Sublinhe-se que em Atenas, por exemplo, a noção de cidadão-guerreiro por muito se identificou com a de rico; segundo Moses Finley, "os hoplitas deviam equipar-se de seu próprio bolso e não recebiam qualquer pagamento além de um modesto per diem quando prestavam serviço ativo. Por essas razões, eram recrutados do setor mais rico da população" (FINLEY, Democracia antiga e moderna, p. 97). O alargamento da cidadania, segundo esse autor, está intimamente ligado ao nascimento do império marítimo ateniense, cerca de um século após Sólon, elevando à condição de cidadãos-guerreiros até os que nada ou pouco possuíam como marinheiros da mais poderosa frota do mundo grego. Há que se chamar atenção para o fato de que Atenas não gozou da esplendida válvula de escape do mundo grego: não optou pela opção externa da colonização, tônica de muitas cidades durante o período Arcaico, mas aguerriu-se ao poder de reformulação das suas leis internas para solucionar a crise. Desde as reformas transformadoras de Sólon (que foram imprescindíveis, no sentido de substituir uma estrutura política oligárquica por um princípio fixo, baseado na lei) até o estabelecimento da democracia tal qual por Clístenes, o que se percebe é um acelerado processo de consolidação das novas instituições e valores decorrentes de certas tendências mais gerais e antigas que apontamos: a "isonomia" no mundo grego, a igualdade em relação ao nómos e as identidades comuns de uma coletividade (ou corpo de cidadãos) que se sente pertencente a uma unidade sócio-política maior, a cidade-estado. E à medida que essa cidade-estado se consolida como modelo político o combate coletivo na falange tende a consolidar-se; é um reflexo e um elemento constitutivo dessas transformações. Não demoraria muito para que as camadas participantes da guerra exigissem também a participação política. O próximo passo seria a isocracia, a democracia, a igualdade especificamente no nível das relações políticas... Mas isso pertence à outra discussão.
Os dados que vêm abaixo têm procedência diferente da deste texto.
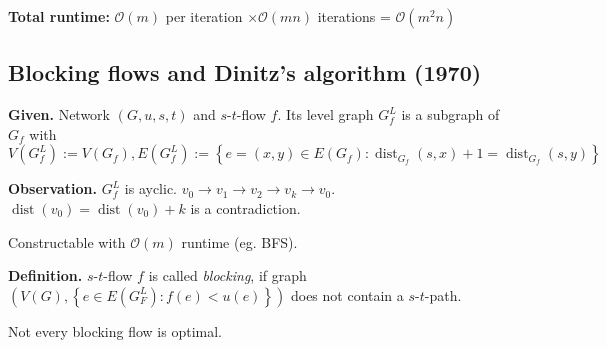 \documentclass{article}
\newcommand{\set}[1]{\left\{#1\right\}}
\newcommand{\given}[1]{\textbf{Given.} #1\par}
\newcommand{\gath}[2]{$#1$-$#2$-path} %
\begin{document}
\textbf{Total runtime:}
  $\mathcal{O}(m)$ per iteration $\times \mathcal{O}(mn)$ iterations = $\mathcal{O}(m^2n)$

\subsection{Blocking flows and Dinitz's algorithm (1970)}
%
\given{Network $(G, u, s, t)$ and $s$-$t$-flow $f$. Its level graph $G_f^L$ is a subgraph of $G_f$ with
\[
  V(G_f^L) := V(G_f), E(G_f^L) := \set{e = (x, y) \in E(G_f):
    \operatorname{dist}_{G_f}(s, x) + 1 = \operatorname{dist}_{G_f}(s, y)
  }
\]}

\textbf{Observation.}
  $G_f^L$ is ayclic. $v_0 \rightarrow v_1 \rightarrow v_2 \rightarrow v_k \rightarrow v_0$. $\operatorname{dist}(v_0) = \operatorname{dist}(v_0) + k$ is a contradiction.

Constructable with $\mathcal{O}(m)$ runtime (eg. BFS).

\textbf{Definition.} $s$-$t$-flow $f$ is called \emph{blocking}, if graph $(V(G), \set{e \in E(G_F^L): f(e) < u(e)})$ does not contain a \gath st.

\clearpage
Not every blocking flow is optimal.
\end{document}
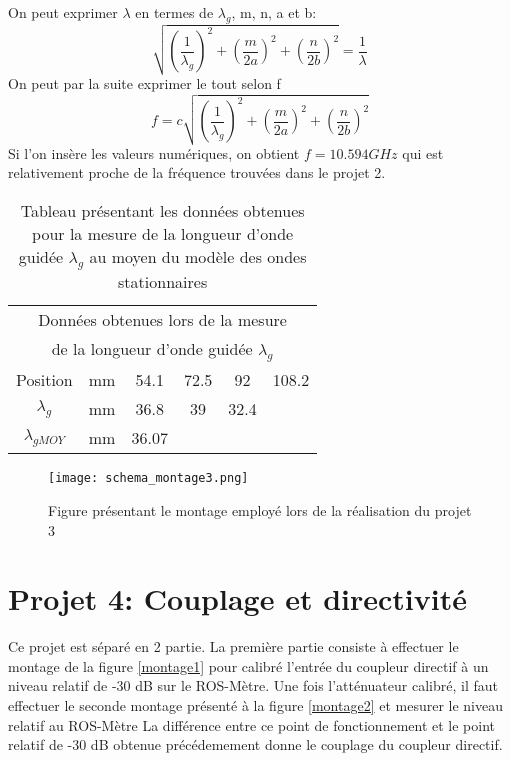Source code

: On peut exprimer $\lambda$ en termes de $\lambda_g$, m, n, a et b:
\begin{equation}
\sqrt{\left(\frac{1}{\lambda_g}\right)^2 + \left(\frac{m}{2a}\right)^2  + \left(\frac{n}{2b}\right)^2} = \frac{1}{\lambda}
\end{equation}
On peut par la suite exprimer le tout selon f
\begin{equation}
f = c\sqrt{\left(\frac{1}{\lambda_g}\right)^2 + \left(\frac{m}{2a}\right)^2  +  \left(\frac{n}{2b}\right)^2}
\end{equation}
Si l'on insère les valeurs numériques, on obtient $f = 10.594GHz$ qui est relativement proche de la fréquence trouvées dans le projet 2.

\begin{table}[htbp]
  \centering
    \begin{tabular}{|c|c|cccc|}
    \multicolumn{6}{c}{Données obtenues lors de la mesure}\\
    \multicolumn{6}{c}{ de la longueur d'onde guidée $\lambda_g$} \\\hline
    Position & mm    & 54.1  & 72.5  & 92    & 108.2 \\\hline
    $\lambda_g$ & mm    & 36.8  & 39    & 32.4  &  \\\hline
    $\lambda_{gMOY}$ & mm    & 36.07 &       &       &  \\\hline
    \end{tabular}%
  \caption{Tableau présentant les données obtenues pour la mesure de la longueur d'onde guidée $\lambda_g$ au moyen du modèle des ondes stationnaires}
  \label{tab:1}%
\end{table}%
\begin{figure}
\centering
\texttt{[image: schema\_montage3.png]}
\caption{Figure présentant le montage employé lors de la réalisation du projet 3}
\label{fig:5}
\end{figure}

\section{Projet 4: Couplage et directivité}
Ce projet est séparé en 2 partie. La première partie consiste à effectuer le montage de la figure \ref{montage1} pour calibré l'entrée du coupleur directif à un niveau relatif de -30 dB sur le ROS-Mètre. Une fois l'atténuateur calibré, il faut effectuer le seconde montage présenté à la figure \ref{montage2} et mesurer le niveau relatif au ROS-Mètre La différence entre ce point de fonctionnement et le point relatif de -30 dB obtenue précédemement donne le couplage du coupleur directif.

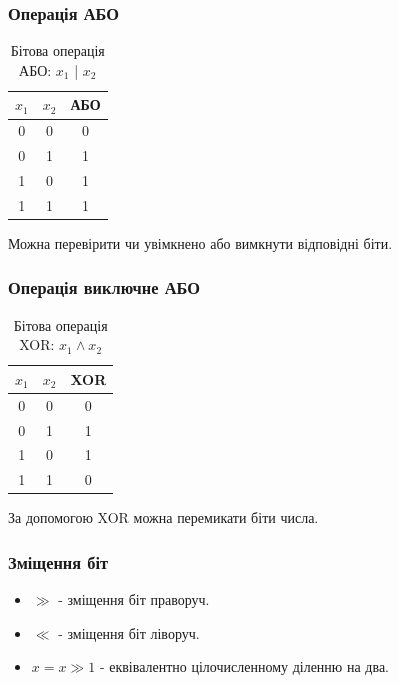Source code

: \begin{frame}
\frametitle{Операція АБО}

\begin{table}
  \caption{Бітова операція АБО: $x_1$ | $x_2$}
  \label{tab:}

  \begin{center}
    \begin{tabular}{|c|c|c|}
    \hline
      \textbf{$x_1$} & \textbf{$x_2$} &  \textbf{АБО} \\
    \hline
      0 & 0 & 0 \\
    \hline
      0 & 1 & 1 \\
    \hline
      1 & 0 & 1 \\
    \hline
      1 & 1 & 1 \\
    \hline
    \end{tabular}
  \end{center}
\end{table}

Можна перевірити чи увімкнено або вимкнути відповідні біти.

\end{frame}

\begin{frame}
\frametitle{Операція виключне АБО}

\begin{table}
  \caption{Бітова операція XOR: $x_1 \wedge x_2$}
  \label{tab:}

  \begin{center}
    \begin{tabular}{|c|c|c|}
    \hline
      \textbf{$x_1$} & \textbf{$x_2$} &  \textbf{XOR} \\
    \hline
      0 & 0 & 0 \\
    \hline
      0 & 1 & 1 \\
    \hline
      1 & 0 & 1 \\
    \hline
      1 & 1 & 0 \\
    \hline
    \end{tabular}
  \end{center}
\end{table}

За допомогою XOR можна перемикати біти числа.

\end{frame}

\begin{frame}
\frametitle{Зміщення біт}

\begin{itemize}
  \item $\gg$ - зміщення біт праворуч.
  \item  $\ll$  - зміщення біт ліворуч.

  \item $x = x \gg 1$ - еквівалентно цілочисленному діленню на два.

\end{itemize}


\end{frame}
Enfim, o que queremos sublinhar aqui é a importância da formação da falange hoplita e das novas estratégias de guerra (refletidas nos versos de Tirteu e Calinos que brevemente observamos), não como fim em si, mas como correlativas a um movimento geral e imprescindível de formação da pólis que marcaria toda a história grega posterior. A cultura da cidade-estado estendeu-se surpreendentemente no tempo e no espaço, segundo Mogens Hermam Hansen, e pode-se dizer que cerca de 1500 póleis, nunca existindo ao mesmo tempo, tenham compartilhado das características essenciais desse tipo de formação sócio-política. Os próprios gregos tinham a firme convicção, como escreveu Hansen, que constituíam um único povo marcado por quatro características essenciais, segundo Heródoto: "common origin, common language, common sacred places and cults, and common customs and traditions" (HANSEN, Polis, p. 36). Ainda mais, como havíamos dito, os gregos mantiveram sua cultura da cidade-estado ao longo de quase toda a Antiguidade e não fizeram o menor esforço de reunir as pólis numa espécie de grande estado territorial no sentido do século XIX. A guerra hoplita é também, não apenas isso, uma instituição educada pelas realidades cívicas, uma de suas manifestações mais expressivas; assim como poderíamos falar das manifestações artísticas, como o teatro, das instituições religiosas, dos instrumentos de identificação comunitária, como a moeda... É a vida da pólis que vemos emergir com total vigor, e que revolucionaria as mentalidades e o modo de vida da coletividade. Assim, como escreveu Hansen, "the institutions of the polis educated and moulded the lives of the citizens, and to have the best life you must have the best institutions and a system of education conforming with the institutions" (HANSEN, The athenian democracy in the age of Demosthenes, p. 320).